▶ _The data_

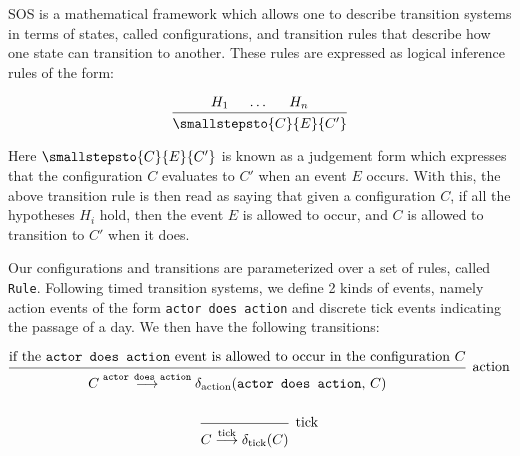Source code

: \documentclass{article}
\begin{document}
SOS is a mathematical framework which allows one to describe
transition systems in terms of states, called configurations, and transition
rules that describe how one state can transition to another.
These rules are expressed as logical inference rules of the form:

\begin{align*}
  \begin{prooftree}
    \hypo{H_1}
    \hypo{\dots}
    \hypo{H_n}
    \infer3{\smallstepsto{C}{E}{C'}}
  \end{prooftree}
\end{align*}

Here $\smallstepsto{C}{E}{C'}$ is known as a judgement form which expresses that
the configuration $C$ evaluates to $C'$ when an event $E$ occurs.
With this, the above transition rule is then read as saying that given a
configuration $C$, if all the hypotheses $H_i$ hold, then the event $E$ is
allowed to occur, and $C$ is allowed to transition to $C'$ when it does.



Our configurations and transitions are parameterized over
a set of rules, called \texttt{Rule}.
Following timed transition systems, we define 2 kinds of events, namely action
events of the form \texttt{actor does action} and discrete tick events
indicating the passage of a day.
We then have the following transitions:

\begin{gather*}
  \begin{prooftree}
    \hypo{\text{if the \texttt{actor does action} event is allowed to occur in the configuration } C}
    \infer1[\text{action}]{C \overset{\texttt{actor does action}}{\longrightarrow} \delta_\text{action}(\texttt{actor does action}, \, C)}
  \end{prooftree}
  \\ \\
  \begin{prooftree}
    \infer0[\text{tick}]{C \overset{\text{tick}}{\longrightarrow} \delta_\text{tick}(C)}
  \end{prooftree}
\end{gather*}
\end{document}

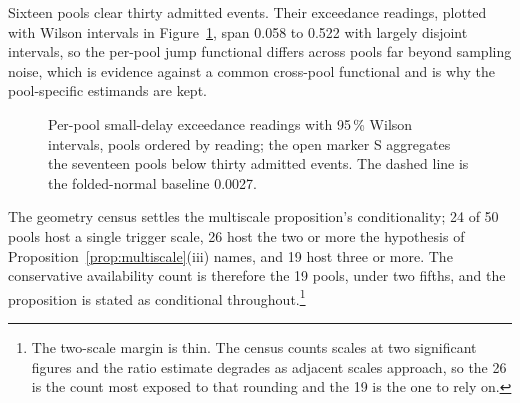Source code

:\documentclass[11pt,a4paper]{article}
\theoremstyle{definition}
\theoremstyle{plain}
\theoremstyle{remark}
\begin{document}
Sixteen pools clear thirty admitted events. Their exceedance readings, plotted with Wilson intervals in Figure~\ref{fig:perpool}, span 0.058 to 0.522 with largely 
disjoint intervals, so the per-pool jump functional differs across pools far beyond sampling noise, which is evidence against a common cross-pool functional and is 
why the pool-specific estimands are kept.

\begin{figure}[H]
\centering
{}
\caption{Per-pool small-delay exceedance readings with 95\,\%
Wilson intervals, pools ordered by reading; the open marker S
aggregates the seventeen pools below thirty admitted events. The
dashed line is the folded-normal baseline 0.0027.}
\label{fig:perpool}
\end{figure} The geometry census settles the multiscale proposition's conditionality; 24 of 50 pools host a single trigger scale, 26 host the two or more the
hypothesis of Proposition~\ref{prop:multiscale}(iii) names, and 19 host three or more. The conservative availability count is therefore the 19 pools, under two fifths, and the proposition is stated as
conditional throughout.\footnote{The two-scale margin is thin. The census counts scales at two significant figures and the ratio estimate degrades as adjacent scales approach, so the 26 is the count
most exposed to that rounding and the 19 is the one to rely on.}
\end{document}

▶ _Required action_
Repeat the entries exactly, without pictures.

▶ _Answer space_
Source code

: \documentclass{article}
\begin{document}
SOS is a mathematical framework which allows one to describe
transition systems in terms of states, called configurations, and transition
rules that describe how one state can transition to another.
These rules are expressed as logical inference rules of the form:

\begin{align*}
  \begin{prooftree}
    \hypo{H_1}
    \hypo{\dots}
    \hypo{H_n}
    \infer3{\smallstepsto{C}{E}{C'}}
  \end{prooftree}
\end{align*}

Here $\smallstepsto{C}{E}{C'}$ is known as a judgement form which expresses that
the configuration $C$ evaluates to $C'$ when an event $E$ occurs.
With this, the above transition rule is then read as saying that given a
configuration $C$, if all the hypotheses $H_i$ hold, then the event $E$ is
allowed to occur, and $C$ is allowed to transition to $C'$ when it does.



Our configurations and transitions are parameterized over
a set of rules, called \texttt{Rule}.
Following timed transition systems, we define 2 kinds of events, namely action
events of the form \texttt{actor does action} and discrete tick events
indicating the passage of a day.
We then have the following transitions:

\begin{gather*}
  \begin{prooftree}
    \hypo{\text{if the \texttt{actor does action} event is allowed to occur in the configuration } C}
    \infer1[\text{action}]{C \overset{\texttt{actor does action}}{\longrightarrow} \delta_\text{action}(\texttt{actor does action}, \, C)}
  \end{prooftree}
  \\ \\
  \begin{prooftree}
    \infer0[\text{tick}]{C \overset{\text{tick}}{\longrightarrow} \delta_\text{tick}(C)}
  \end{prooftree}
\end{gather*}
\end{document}

Source code

:\documentclass[11pt,a4paper]{article}
\theoremstyle{definition}
\theoremstyle{plain}
\theoremstyle{remark}
\begin{document}
Sixteen pools clear thirty admitted events. Their exceedance readings, plotted with Wilson intervals in Figure~\ref{fig:perpool}, span 0.058 to 0.522 with largely 
disjoint intervals, so the per-pool jump functional differs across pools far beyond sampling noise, which is evidence against a common cross-pool functional and is 
why the pool-specific estimands are kept.

\begin{figure}[H]
\centering
{}
\caption{Per-pool small-delay exceedance readings with 95\,\%
Wilson intervals, pools ordered by reading; the open marker S
aggregates the seventeen pools below thirty admitted events. The
dashed line is the folded-normal baseline 0.0027.}
\label{fig:perpool}
\end{figure} The geometry census settles the multiscale proposition's conditionality; 24 of 50 pools host a single trigger scale, 26 host the two or more the
hypothesis of Proposition~\ref{prop:multiscale}(iii) names, and 19 host three or more. The conservative availability count is therefore the 19 pools, under two fifths, and the proposition is stated as
conditional throughout.\footnote{The two-scale margin is thin. The census counts scales at two significant figures and the ratio estimate degrades as adjacent scales approach, so the 26 is the count
most exposed to that rounding and the 19 is the one to rely on.}
\end{document}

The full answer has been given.